Fahrettin Koca pointed out that there is a global struggle regarding the supply of vaccines and fatigue among people after a year of restrictions, but “I believe will overcome this together,” he said.
On Jan. 14, Turkey began a mass COVID-19 vaccination campaign, starting with health care workers along with top officials to encourage public confidence in the vaccines.
The Turkish Respiratory Society (TÜSAD) also issued a warning for a possible “new wave” in the pandemic. Associate professor Berna Kömürcüoğlu, who heads the society’s Infection Working Group, said in a statement on Thursday that Turkey managed to curb the number of cases in the early days of the pandemic but a relaxation of restrictions started in June 2020 slowed down the drop in the number of cases. Eventually, it led to a surge that started in October 2020. This second peak was under control by January thanks to new restrictions. Kömürcüoğlu said that although vaccination numbers are promising, the rate of inoculation so far was not sufficient for Turkey to gain “herd immunity.”
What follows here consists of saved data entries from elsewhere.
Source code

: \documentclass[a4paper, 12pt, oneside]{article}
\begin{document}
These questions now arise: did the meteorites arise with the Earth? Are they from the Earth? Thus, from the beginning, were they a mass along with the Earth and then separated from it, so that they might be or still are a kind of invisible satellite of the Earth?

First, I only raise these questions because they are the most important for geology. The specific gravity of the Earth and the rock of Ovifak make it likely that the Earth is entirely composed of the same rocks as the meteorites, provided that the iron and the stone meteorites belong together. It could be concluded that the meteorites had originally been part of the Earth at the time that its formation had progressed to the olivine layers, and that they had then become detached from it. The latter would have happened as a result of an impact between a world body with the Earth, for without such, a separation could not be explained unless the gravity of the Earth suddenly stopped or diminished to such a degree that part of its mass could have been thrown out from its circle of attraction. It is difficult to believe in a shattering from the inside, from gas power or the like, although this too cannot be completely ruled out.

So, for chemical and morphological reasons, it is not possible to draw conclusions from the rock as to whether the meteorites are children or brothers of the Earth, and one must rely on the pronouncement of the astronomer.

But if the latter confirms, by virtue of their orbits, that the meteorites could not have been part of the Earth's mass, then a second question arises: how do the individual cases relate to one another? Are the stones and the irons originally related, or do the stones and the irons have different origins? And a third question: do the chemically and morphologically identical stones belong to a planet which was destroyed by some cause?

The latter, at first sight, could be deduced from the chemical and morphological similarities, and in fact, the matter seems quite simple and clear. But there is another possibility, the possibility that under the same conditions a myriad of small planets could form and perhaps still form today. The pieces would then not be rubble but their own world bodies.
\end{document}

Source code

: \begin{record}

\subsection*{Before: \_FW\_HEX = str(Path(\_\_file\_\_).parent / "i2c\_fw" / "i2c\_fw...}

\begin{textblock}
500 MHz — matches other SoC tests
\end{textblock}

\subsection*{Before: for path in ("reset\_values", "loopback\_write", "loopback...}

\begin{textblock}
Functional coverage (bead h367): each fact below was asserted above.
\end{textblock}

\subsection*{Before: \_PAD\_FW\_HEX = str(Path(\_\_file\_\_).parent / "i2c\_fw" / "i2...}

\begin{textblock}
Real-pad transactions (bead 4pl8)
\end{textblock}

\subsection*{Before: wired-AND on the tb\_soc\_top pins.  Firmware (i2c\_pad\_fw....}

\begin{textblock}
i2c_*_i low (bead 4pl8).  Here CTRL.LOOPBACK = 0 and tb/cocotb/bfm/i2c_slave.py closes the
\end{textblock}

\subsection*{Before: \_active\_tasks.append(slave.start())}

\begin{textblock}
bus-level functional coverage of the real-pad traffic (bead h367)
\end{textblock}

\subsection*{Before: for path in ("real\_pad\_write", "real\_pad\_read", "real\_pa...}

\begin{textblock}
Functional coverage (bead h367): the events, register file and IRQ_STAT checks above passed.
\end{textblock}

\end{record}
As virus variants take hold in the world and affect Turkey, a debate is underway whether the vaccines are efficient against the new types of coronavirus. The country currently uses CoronaVac, an inactive vaccine, and plans to acquire a vaccine developed by Pfizer-BioNtech. It also hopes to use locally made vaccines against the outbreak.
Hasan Mandal, head of the Scientific and Technological Research Council of Turkey (TÜBITAK) which coordinates vaccine development, says local vaccines were being designed “to be effective against variants.” Speaking to DHA on Thursday, Mandal said scientists took different strains of the virus into consideration while developing vaccines. TÜBITAK currently endorses 17 different vaccines in development in the country. A vaccine developed by Erciyes University in central Turkey appears to be the first that would be available for public use, as it is in Phase 2 trials now and scheduled to start the last phase next month.